Saved data entries
▬▬▬▬▬▬▬▬▬▬

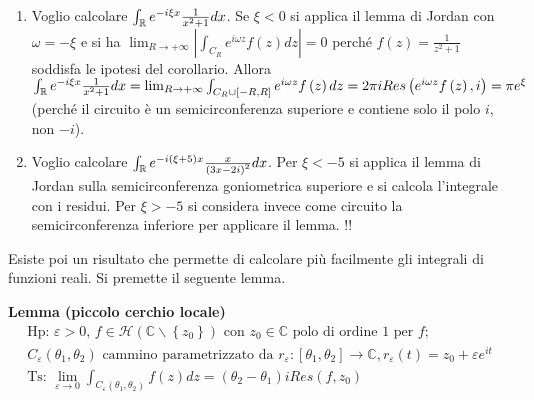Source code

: \documentclass{article}
\begin{document}
\begin{enumerate}
\item Voglio calcolare $\int_{%
\mathbb{R}
}e^{-i\xi x}\frac{1}{x^{2}+1}dx$. Se $\xi <0$ si applica il lemma di Jordan
con $\omega =-\xi $ e si ha $\lim_{R\rightarrow +\infty }\left\vert
\int_{C_{R}}e^{i\omega z}f\left( z\right) dz\right\vert =0$ perch\'{e} $%
f\left( z\right) =\frac{1}{z^{2}+1}$ soddisfa le ipotesi del corollario.
Allora $\int_{%
\mathbb{R}
}e^{-i\xi x}\frac{1}{x^{2}+1}dx=\lim_{R\rightarrow +\infty }\int_{C_{R}\cup %
\left[ -R,R\right] }e^{i\omega z}f\left( z\right) dz=2\pi iRes\left(
e^{i\omega z}f\left( z\right) ,i\right) =\pi e^{\xi }$ (perch\'{e} il
circuito \`{e} un semicirconferenza superiore e contiene solo il polo $i$,
non $-i$).

\item Voglio calcolare $\int_{%
\mathbb{R}
}e^{-i\left( \xi +5\right) x}\frac{x}{\left( 3x-2i\right) ^{2}}dx$. Per $\xi
<-5$ si applica il lemma di Jordan sulla semicirconferenza goniometrica
superiore e si calcola l'integrale con i residui. Per $\xi >-5$ si considera
invece come circuito la semicirconferenza inferiore per applicare il lemma.
!!
\end{enumerate}

Esiste poi un risultato che permette di calcolare pi\`{u} facilmente gli
integrali di funzioni reali. Si premette il seguente lemma.

\textbf{Lemma (piccolo cerchio locale) }%
\begin{gather*}
\text{Hp: }\varepsilon >0\text{, }f\in \mathcal{H}\left( 
\mathbb{C}
\backslash \left\{ z_{0}\right\} \right) \text{ con }z_{0}\in 
\mathbb{C}
\text{ polo di ordine }1\text{ per }f\text{; } \\
C_{\varepsilon }\left( \theta _{1},\theta _{2}\right) \text{ cammino
parametrizzato da }r_{\varepsilon }:\left[ \theta _{1},\theta _{2}\right]
\rightarrow 
\mathbb{C}
,r_{\varepsilon }\left( t\right) =z_{0}+\varepsilon e^{it} \\
\text{Ts: }\lim_{\varepsilon \rightarrow 0}\int_{C_{\varepsilon }\left(
\theta _{1},\theta _{2}\right) }f\left( z\right) dz=\left( \theta
_{2}-\theta _{1}\right) iRes\left( f,z_{0}\right)
\end{gather*}
\end{document}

▬▬▬▬▬▬▬▬▬▬

WHAT THE TASK REQUIRES
What is needed is every record above printed exactly, with no pictures.

FINAL ANSWER
Source code

: \documentclass{article}
\begin{document}
\begin{enumerate}
\item Voglio calcolare $\int_{%
\mathbb{R}
}e^{-i\xi x}\frac{1}{x^{2}+1}dx$. Se $\xi <0$ si applica il lemma di Jordan
con $\omega =-\xi $ e si ha $\lim_{R\rightarrow +\infty }\left\vert
\int_{C_{R}}e^{i\omega z}f\left( z\right) dz\right\vert =0$ perch\'{e} $%
f\left( z\right) =\frac{1}{z^{2}+1}$ soddisfa le ipotesi del corollario.
Allora $\int_{%
\mathbb{R}
}e^{-i\xi x}\frac{1}{x^{2}+1}dx=\lim_{R\rightarrow +\infty }\int_{C_{R}\cup %
\left[ -R,R\right] }e^{i\omega z}f\left( z\right) dz=2\pi iRes\left(
e^{i\omega z}f\left( z\right) ,i\right) =\pi e^{\xi }$ (perch\'{e} il
circuito \`{e} un semicirconferenza superiore e contiene solo il polo $i$,
non $-i$).

\item Voglio calcolare $\int_{%
\mathbb{R}
}e^{-i\left( \xi +5\right) x}\frac{x}{\left( 3x-2i\right) ^{2}}dx$. Per $\xi
<-5$ si applica il lemma di Jordan sulla semicirconferenza goniometrica
superiore e si calcola l'integrale con i residui. Per $\xi >-5$ si considera
invece come circuito la semicirconferenza inferiore per applicare il lemma.
!!
\end{enumerate}

Esiste poi un risultato che permette di calcolare pi\`{u} facilmente gli
integrali di funzioni reali. Si premette il seguente lemma.

\textbf{Lemma (piccolo cerchio locale) }%
\begin{gather*}
\text{Hp: }\varepsilon >0\text{, }f\in \mathcal{H}\left( 
\mathbb{C}
\backslash \left\{ z_{0}\right\} \right) \text{ con }z_{0}\in 
\mathbb{C}
\text{ polo di ordine }1\text{ per }f\text{; } \\
C_{\varepsilon }\left( \theta _{1},\theta _{2}\right) \text{ cammino
parametrizzato da }r_{\varepsilon }:\left[ \theta _{1},\theta _{2}\right]
\rightarrow 
\mathbb{C}
,r_{\varepsilon }\left( t\right) =z_{0}+\varepsilon e^{it} \\
\text{Ts: }\lim_{\varepsilon \rightarrow 0}\int_{C_{\varepsilon }\left(
\theta _{1},\theta _{2}\right) }f\left( z\right) dz=\left( \theta
_{2}-\theta _{1}\right) iRes\left( f,z_{0}\right)
\end{gather*}
\end{document}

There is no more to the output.